Meneer Reiter kreeg een kleur en stamelde: 'Ze was een charmante
vrouw -- erg charmant. En intellectueel. Ze had een zeer goed
verstand.'
'Bien. Dus u mocht haar graag. En zij u ook?'
Meneer Reiter werd nog roder. 'Och, ze -- ze nam niet veel notitie
van me. En ik heb een paar keer een onhandigheid begaan, ik had
altijd pech als ik iets voor haar probeerde te doen. Ik vrees dat
ik haar ergerde met mijn onhandigheid. Dat was natuurlijk altijd
onopzettelijk... ik zou alles voor haar hebben willen doen...'
Poirot kreeg medelijden met zijn gestotter. 'Uitstekend -
uitstekend, laten we op een ander onderwerp overgaan. Was er een
aangename sfeer in huis?'
'Pardon?'
'Was u allemaal gelukkig met elkaar? Werd er veel gepraat en
gelachen?'
'Nee, nee, dat niet bepaald. Het was een beetje stijf.'
Hij zweeg even en scheen met zichzelf te worstelen, toen zei
hij: 'Ziet u, ik ben geen gezelschapsmens. Ik ben zo onhandig. Ik
ben verlegen. Dr. Leidner is altijd heel aardig voor me geweest.
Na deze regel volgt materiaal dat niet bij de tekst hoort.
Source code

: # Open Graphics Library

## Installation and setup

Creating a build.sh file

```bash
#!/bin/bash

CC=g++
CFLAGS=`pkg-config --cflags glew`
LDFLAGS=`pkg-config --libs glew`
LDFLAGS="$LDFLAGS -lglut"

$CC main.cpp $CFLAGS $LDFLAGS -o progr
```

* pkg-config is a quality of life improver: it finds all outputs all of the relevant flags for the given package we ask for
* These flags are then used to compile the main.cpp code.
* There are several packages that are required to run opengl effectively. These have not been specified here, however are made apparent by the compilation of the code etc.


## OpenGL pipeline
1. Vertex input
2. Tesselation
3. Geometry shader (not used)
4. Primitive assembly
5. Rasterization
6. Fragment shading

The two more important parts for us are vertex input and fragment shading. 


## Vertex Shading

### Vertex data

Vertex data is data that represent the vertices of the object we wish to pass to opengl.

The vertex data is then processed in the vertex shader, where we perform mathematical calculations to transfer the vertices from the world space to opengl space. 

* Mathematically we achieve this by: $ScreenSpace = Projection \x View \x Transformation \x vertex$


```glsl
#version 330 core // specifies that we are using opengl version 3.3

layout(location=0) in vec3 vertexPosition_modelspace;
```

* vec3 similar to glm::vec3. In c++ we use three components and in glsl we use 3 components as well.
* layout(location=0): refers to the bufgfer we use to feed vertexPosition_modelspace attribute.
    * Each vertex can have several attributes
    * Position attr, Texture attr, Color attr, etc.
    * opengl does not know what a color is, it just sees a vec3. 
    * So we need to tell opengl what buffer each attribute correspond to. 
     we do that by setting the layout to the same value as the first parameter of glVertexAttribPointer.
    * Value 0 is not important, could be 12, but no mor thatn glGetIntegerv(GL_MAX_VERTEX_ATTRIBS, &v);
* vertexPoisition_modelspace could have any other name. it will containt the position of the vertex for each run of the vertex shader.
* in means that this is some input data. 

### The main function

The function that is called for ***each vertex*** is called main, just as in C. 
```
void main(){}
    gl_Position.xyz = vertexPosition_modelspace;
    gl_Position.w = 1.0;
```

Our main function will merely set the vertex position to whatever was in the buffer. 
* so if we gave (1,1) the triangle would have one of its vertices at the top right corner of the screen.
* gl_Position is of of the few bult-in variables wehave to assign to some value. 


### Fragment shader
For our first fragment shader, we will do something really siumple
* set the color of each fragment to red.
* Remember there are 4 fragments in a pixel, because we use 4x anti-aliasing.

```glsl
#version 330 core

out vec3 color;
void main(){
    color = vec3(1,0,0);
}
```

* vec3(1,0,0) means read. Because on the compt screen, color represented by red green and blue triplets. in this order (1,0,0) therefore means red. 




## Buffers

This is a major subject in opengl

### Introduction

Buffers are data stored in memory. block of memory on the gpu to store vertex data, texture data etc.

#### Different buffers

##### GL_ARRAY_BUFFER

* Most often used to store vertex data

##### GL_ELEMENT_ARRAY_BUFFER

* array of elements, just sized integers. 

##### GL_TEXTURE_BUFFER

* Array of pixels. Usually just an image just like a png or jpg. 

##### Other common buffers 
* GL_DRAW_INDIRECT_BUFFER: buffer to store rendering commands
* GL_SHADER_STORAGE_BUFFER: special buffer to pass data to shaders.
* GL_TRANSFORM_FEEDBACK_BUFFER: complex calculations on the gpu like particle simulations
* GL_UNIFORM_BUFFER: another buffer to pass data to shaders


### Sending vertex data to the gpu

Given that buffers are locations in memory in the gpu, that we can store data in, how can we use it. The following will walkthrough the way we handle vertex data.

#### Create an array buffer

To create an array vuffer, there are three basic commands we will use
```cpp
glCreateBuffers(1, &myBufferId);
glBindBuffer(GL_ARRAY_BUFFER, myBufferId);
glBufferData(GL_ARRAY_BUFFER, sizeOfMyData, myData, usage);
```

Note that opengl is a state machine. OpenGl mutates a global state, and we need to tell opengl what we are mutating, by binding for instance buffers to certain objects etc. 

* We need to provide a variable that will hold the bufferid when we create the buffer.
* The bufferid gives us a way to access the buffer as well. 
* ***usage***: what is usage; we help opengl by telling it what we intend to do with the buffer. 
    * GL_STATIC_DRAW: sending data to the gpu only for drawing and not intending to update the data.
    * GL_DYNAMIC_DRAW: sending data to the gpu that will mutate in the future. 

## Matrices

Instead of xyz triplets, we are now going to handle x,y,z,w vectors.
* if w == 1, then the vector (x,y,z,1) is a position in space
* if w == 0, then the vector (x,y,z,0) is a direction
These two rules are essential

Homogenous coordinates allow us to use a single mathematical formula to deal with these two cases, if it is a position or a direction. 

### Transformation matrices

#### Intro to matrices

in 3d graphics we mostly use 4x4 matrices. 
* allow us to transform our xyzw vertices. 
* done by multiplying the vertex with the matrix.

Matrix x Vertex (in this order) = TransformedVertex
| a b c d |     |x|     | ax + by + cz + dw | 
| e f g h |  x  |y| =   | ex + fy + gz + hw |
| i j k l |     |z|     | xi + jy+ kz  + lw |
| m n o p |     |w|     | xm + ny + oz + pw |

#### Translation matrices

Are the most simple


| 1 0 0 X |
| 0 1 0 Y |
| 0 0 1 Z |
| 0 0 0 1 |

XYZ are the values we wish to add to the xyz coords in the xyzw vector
Maar -- ik weet dat het dwaas van me is -- maar ik kan die
verlegenheid van me maar niet overwinnen. Ik zeg altijd de
verkeerde dingen en gooi waterkaraffen om en zo.'
Hij zag er werkelijk uit als een onhandig kind.
'Die dingen doen we allemaal als we jong zijn,' zei Poirot
glimlachend. 'De zekerheid, het savoir faire komt later.'
We namen afscheid en liepen verder.
'Dat, ma soeur, is of een buitengewoon simpel jongmens, of een
merkwaardig goed acteur,' zei hij.
Ik gaf geen antwoord. Weer overviel me het fantastische gevoel dat
een van deze mensen een gevaarlijke, koelbloedige moordenaar was en
dat leek, op deze mooie, zonnige morgen, een onmogelijkheid.